AIM OF THE EXERCISE: Check the entries below for lines with "superuser"; report only how many there are.

Stored items from a collection:
○ ○ ○ ○ ○ ○ ○
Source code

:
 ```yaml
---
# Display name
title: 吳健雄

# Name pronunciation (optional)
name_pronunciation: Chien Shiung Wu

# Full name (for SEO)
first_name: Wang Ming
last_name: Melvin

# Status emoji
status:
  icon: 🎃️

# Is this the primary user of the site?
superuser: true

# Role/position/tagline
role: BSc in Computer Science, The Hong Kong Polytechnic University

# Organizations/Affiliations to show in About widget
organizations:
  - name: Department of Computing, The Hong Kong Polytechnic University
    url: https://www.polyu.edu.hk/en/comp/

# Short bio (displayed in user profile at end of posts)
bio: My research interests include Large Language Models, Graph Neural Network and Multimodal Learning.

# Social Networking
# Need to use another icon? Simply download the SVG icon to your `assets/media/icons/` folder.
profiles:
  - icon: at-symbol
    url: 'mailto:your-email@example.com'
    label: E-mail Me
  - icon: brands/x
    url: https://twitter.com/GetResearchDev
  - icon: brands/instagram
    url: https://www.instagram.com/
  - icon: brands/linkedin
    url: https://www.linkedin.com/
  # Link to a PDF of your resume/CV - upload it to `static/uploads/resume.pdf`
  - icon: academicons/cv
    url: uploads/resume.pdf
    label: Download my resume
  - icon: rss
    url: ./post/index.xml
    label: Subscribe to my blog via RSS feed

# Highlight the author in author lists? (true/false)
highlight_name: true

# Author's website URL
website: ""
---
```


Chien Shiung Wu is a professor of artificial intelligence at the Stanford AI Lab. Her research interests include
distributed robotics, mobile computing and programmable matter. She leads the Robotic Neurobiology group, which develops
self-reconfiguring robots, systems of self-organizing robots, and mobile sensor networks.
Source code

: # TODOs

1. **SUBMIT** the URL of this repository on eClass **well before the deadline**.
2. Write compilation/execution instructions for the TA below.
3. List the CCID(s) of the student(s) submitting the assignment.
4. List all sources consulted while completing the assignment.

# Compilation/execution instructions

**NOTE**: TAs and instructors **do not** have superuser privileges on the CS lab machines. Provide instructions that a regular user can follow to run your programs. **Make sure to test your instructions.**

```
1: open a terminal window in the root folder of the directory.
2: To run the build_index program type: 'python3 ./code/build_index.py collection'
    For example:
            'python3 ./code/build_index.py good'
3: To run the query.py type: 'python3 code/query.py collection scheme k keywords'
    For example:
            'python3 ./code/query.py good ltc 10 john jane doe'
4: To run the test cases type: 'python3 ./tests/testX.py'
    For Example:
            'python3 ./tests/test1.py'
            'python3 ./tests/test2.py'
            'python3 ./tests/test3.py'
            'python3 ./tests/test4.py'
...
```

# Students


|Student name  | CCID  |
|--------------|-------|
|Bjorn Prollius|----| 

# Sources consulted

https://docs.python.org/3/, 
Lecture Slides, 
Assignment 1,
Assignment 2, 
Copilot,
○ ○ ○ ○ ○ ○ ○
ANSWER TO THIS TASK: 2